Here’s the full Kennebec Journal and Morning Sentinel article from June 1 of last year highlighting our Winter 2017 Issue: https://www.centralmaine.com/2017/06/01/off-radar-cafe-review-2/

From the article: “Well-edited, tastefully made literary magazines can still be spotted in book stores, planted on the coffee table, and picked up from time to time — for the enjoyment of reading a poem or two in one of your New York minutes. Or Portland minute, as it were, in the case of The Cafe Review, which is just straight up the real thing. A poetry magazine that is made to actually be read.

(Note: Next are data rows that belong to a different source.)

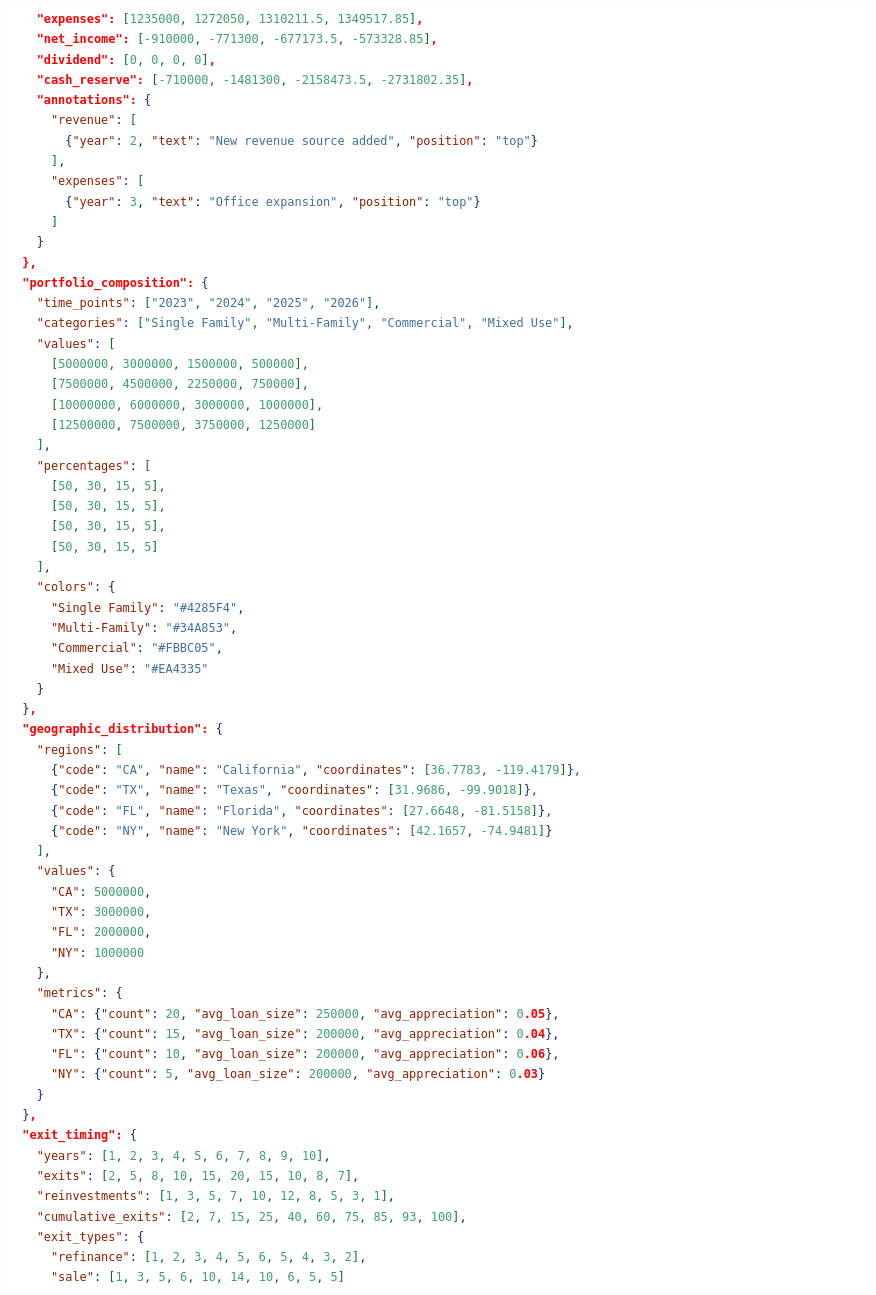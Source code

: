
 ```json
    "expenses": [1235000, 1272050, 1310211.5, 1349517.85],
    "net_income": [-910000, -771300, -677173.5, -573328.85],
    "dividend": [0, 0, 0, 0],
    "cash_reserve": [-710000, -1481300, -2158473.5, -2731802.35],
    "annotations": {
      "revenue": [
        {"year": 2, "text": "New revenue source added", "position": "top"}
      ],
      "expenses": [
        {"year": 3, "text": "Office expansion", "position": "top"}
      ]
    }
  },
  "portfolio_composition": {
    "time_points": ["2023", "2024", "2025", "2026"],
    "categories": ["Single Family", "Multi-Family", "Commercial", "Mixed Use"],
    "values": [
      [5000000, 3000000, 1500000, 500000],
      [7500000, 4500000, 2250000, 750000],
      [10000000, 6000000, 3000000, 1000000],
      [12500000, 7500000, 3750000, 1250000]
    ],
    "percentages": [
      [50, 30, 15, 5],
      [50, 30, 15, 5],
      [50, 30, 15, 5],
      [50, 30, 15, 5]
    ],
    "colors": {
      "Single Family": "#4285F4",
      "Multi-Family": "#34A853",
      "Commercial": "#FBBC05",
      "Mixed Use": "#EA4335"
    }
  },
  "geographic_distribution": {
    "regions": [
      {"code": "CA", "name": "California", "coordinates": [36.7783, -119.4179]},
      {"code": "TX", "name": "Texas", "coordinates": [31.9686, -99.9018]},
      {"code": "FL", "name": "Florida", "coordinates": [27.6648, -81.5158]},
      {"code": "NY", "name": "New York", "coordinates": [42.1657, -74.9481]}
    ],
    "values": {
      "CA": 5000000,
      "TX": 3000000,
      "FL": 2000000,
      "NY": 1000000
    },
    "metrics": {
      "CA": {"count": 20, "avg_loan_size": 250000, "avg_appreciation": 0.05},
      "TX": {"count": 15, "avg_loan_size": 200000, "avg_appreciation": 0.04},
      "FL": {"count": 10, "avg_loan_size": 200000, "avg_appreciation": 0.06},
      "NY": {"count": 5, "avg_loan_size": 200000, "avg_appreciation": 0.03}
    }
  },
  "exit_timing": {
    "years": [1, 2, 3, 4, 5, 6, 7, 8, 9, 10],
    "exits": [2, 5, 8, 10, 15, 20, 15, 10, 8, 7],
    "reinvestments": [1, 3, 5, 7, 10, 12, 8, 5, 3, 1],
    "cumulative_exits": [2, 7, 15, 25, 40, 60, 75, 85, 93, 100],
    "exit_types": {
      "refinance": [1, 2, 3, 4, 5, 6, 5, 4, 3, 2],
      "sale": [1, 3, 5, 6, 10, 14, 10, 6, 5, 5]
```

In the Winter 2017 issue, which I recently received, there are a number of poems that will let some sunlight into your digital cave for a few minutes this morning or tomorrow afternoon. I was mowed down by Annie Seikonia’s wistful recollection, “Four Songs of Portland.” Maybe you have to have the city in your own deep past, as I do, to get the full effect of the visuals in these poems (“the cheerful yellow and white / ferries departed blasting / Portland with their song”), but the music is available to anybody:

bittersweet the love that destroyed this city
dark the ashes we drank and glittery
down on the wharves
in the lamp-lit pretty

To me this whole issue of TCR would have been worth the editors’ efforts for just these lines and the stanzas that follow them. But there are also two of former Maine Poet Laureate Wesley McNair’s harrowing, probing lyrics on his childhood, “My Stepfather’s Cars” and “When They Lay Down,” a characteristically well-crafted variation on set forms in which lines are repeated in patterns from stanza to stanza. Editor Steve Luttrell offers two of his quirky, incisive poems, “Winter Apples” and “Weather Report” which ponders people’s endless propensity to talk about the weather. Flynn O’Brien, of Portland, also has a three-section poem “For Three Poets,” and among the other poems are feisty shots by old-timers Pete Brown (“Robots”), who was a songwriter for the legendary band Cream, and Keith Reid (“I Ain’t Dead Yet”), a songwriting member of the slightly less legendary Procol Harum.”